Two bills that would affect the operation and potential closure of petroleum terminals and storage facilities in Maine won strong endorsements Wednesday from the Legislature’s Environment and Natural Resources Committee.

The committee voted 9-1 to recommend passage of L.D. 1915, which would direct the Maine Department of Environmental Protection to study and recommend the best ways to measure, estimate, and control odors and other air emissions from oil storage tanks, loading racks and vessel off-loading facilities.

The committee also voted 9-1 to recommend passage of L.D. 2033, which would ensure the environmentally safe cleanup and removal of the 10 petroleum terminals and their tank farms in Maine, from South Portland to Searsport, if any of them ever closes. And it would require the owners to cover the cost.

Both bills are of great interest in South Portland, where concerns about oil terminals and tank farms have mounted in recent years. Most recently, the U.S. Environmental Protection Agency filed a federal lawsuit and consent decree leveling penalties against Global Partners LP for Clean Air Act violations at its tank farm on the Fore River.
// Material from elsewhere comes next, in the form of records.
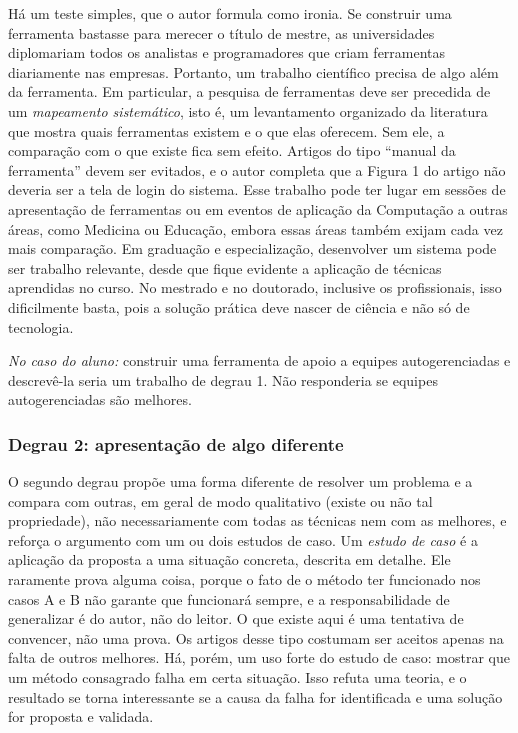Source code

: \documentclass[10pt,a4paper]{extarticle}
\theoremstyle{definition}
\begin{document}
Há um teste simples, que o autor formula como ironia. Se construir uma ferramenta bastasse para merecer o título de mestre, as universidades diplomariam todos os analistas e programadores que criam ferramentas diariamente nas empresas. Portanto, um trabalho científico precisa de algo além da ferramenta. Em particular, a pesquisa de ferramentas deve ser precedida de um \emph{mapeamento sistemático}, isto é, um levantamento organizado da literatura que mostra quais ferramentas existem e o que elas oferecem. Sem ele, a comparação com o que existe fica sem efeito. Artigos do tipo \enquote{manual da ferramenta} devem ser evitados, e o autor completa que a Figura 1 do artigo não deveria ser a tela de login do sistema. Esse trabalho pode ter lugar em sessões de apresentação de ferramentas ou em eventos de aplicação da Computação a outras áreas, como Medicina ou Educação, embora essas áreas também exijam cada vez mais comparação. Em graduação e especialização, desenvolver um sistema pode ser trabalho relevante, desde que fique evidente a aplicação de técnicas aprendidas no curso. No mestrado e no doutorado, inclusive os profissionais, isso dificilmente basta, pois a solução prática deve nascer de ciência e não só de tecnologia.

\emph{No caso do aluno:} construir uma ferramenta de apoio a equipes autogerenciadas e descrevê-la seria um trabalho de degrau 1. Não responderia se equipes autogerenciadas são melhores.

\subsubsection*{Degrau 2: apresentação de algo diferente}

O segundo degrau propõe uma forma diferente de resolver um problema e a compara com outras, em geral de modo qualitativo (existe ou não tal propriedade), não necessariamente com todas as técnicas nem com as melhores, e reforça o argumento com um ou dois estudos de caso. Um \emph{estudo de caso} é a aplicação da proposta a uma situação concreta, descrita em detalhe. Ele raramente prova alguma coisa, porque o fato de o método ter funcionado nos casos A e B não garante que funcionará sempre, e a responsabilidade de generalizar é do autor, não do leitor. O que existe aqui é uma tentativa de convencer, não uma prova. Os artigos desse tipo costumam ser aceitos apenas na falta de outros melhores. Há, porém, um uso forte do estudo de caso: mostrar que um método consagrado falha em certa situação. Isso refuta uma teoria, e o resultado se torna interessante se a causa da falha for identificada e uma solução for proposta e validada.
\end{document}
“No one should have to live their life wondering if the air they breathe could be damaging to them or their family,” said Sen. Rebecca Millett, D-Cape Elizabeth, a sponsor of L.D. 1915. “I’m glad the committee recognized how urgent this situation is.”

Rep. Chris Johansen, R-Monticello, provided the single vote against each bill, though he wasn’t in the room when the committee voted, legislative staff members said. Three committee members were absent Wednesday.

The Maine DEP backed both bills, which now face votes in the House and Senate in the coming weeks.

If Millett’s bill is approved, the Maine DEP would be poised to challenge widely disputed federal methods of monitoring and controlling petroleum tank emissions that include pollution estimates that even EPA officials have questioned. The committee heard overwhelming support for the bill last month, when residents and city officials testified about foul tank odors and other emissions and the potential danger to public health.

“Very rarely does a committee vote against a study of health impacts when there is very good reason for it,” said Sen. Brownie Carson, D-Harpswell, a committee chairman.

L.D. 2033, An Act to Ensure Proper Closure of Oil Terminal Facilities, would establish laws governing the potential closure of petroleum terminals as Maine moves to reduce the use of fossil fuels and the production of greenhouse gases.

“An oil terminal facility can stand vacant and unused forever,” said Rep. Anne Carney, D-Cape Elizabeth, the measure’s sponsor. “This bill will help make our environment clean and safe. It also protects the fiscal well-being of our state, our municipalities and our residents.”

There are 10 oil terminals in Maine where ships transfer petroleum products into massive storage tanks: six in South Portland, one in Bucksport, one in Hampden and two in Searsport, Carney said.

In 2014, the South Portland City Council passed the Clear Skies Ordinance to effectively block the Portland Pipe Line Corp. from reversing the flow of its pipeline, which for decades pumped crude oil from the city’s waterfront terminals on Portland Harbor to refineries in Montreal.

The pipeline is now largely shut down because Canada has no call for foreign crude and most of the company’s 23 multimillion-gallon storage tanks in South Portland stand empty. The company is challenging the ordinance in federal court and opposes L.D. 2033, which originally called for companies to file a closure plan when all or part of a facility has not been used for more than 10 years. That trigger has been dropped from the proposed bill.

Under current state law, if a company closes a petroleum terminal, it must clean tanks, pipes and other equipment. Under the proposed legislation, as a condition of licensing, companies would have to submit a plan to the Maine DEP showing how they would remove all tanks, pipes, equipment and contaminated soil if a facility closed and prove they would be able to pay for the closure.

“These sites have the potential to be used for housing, working waterfront, commercial development or other types of energy production,” rather than sit abandoned with tanks out of use and no longer contributing to the economy, Carney said.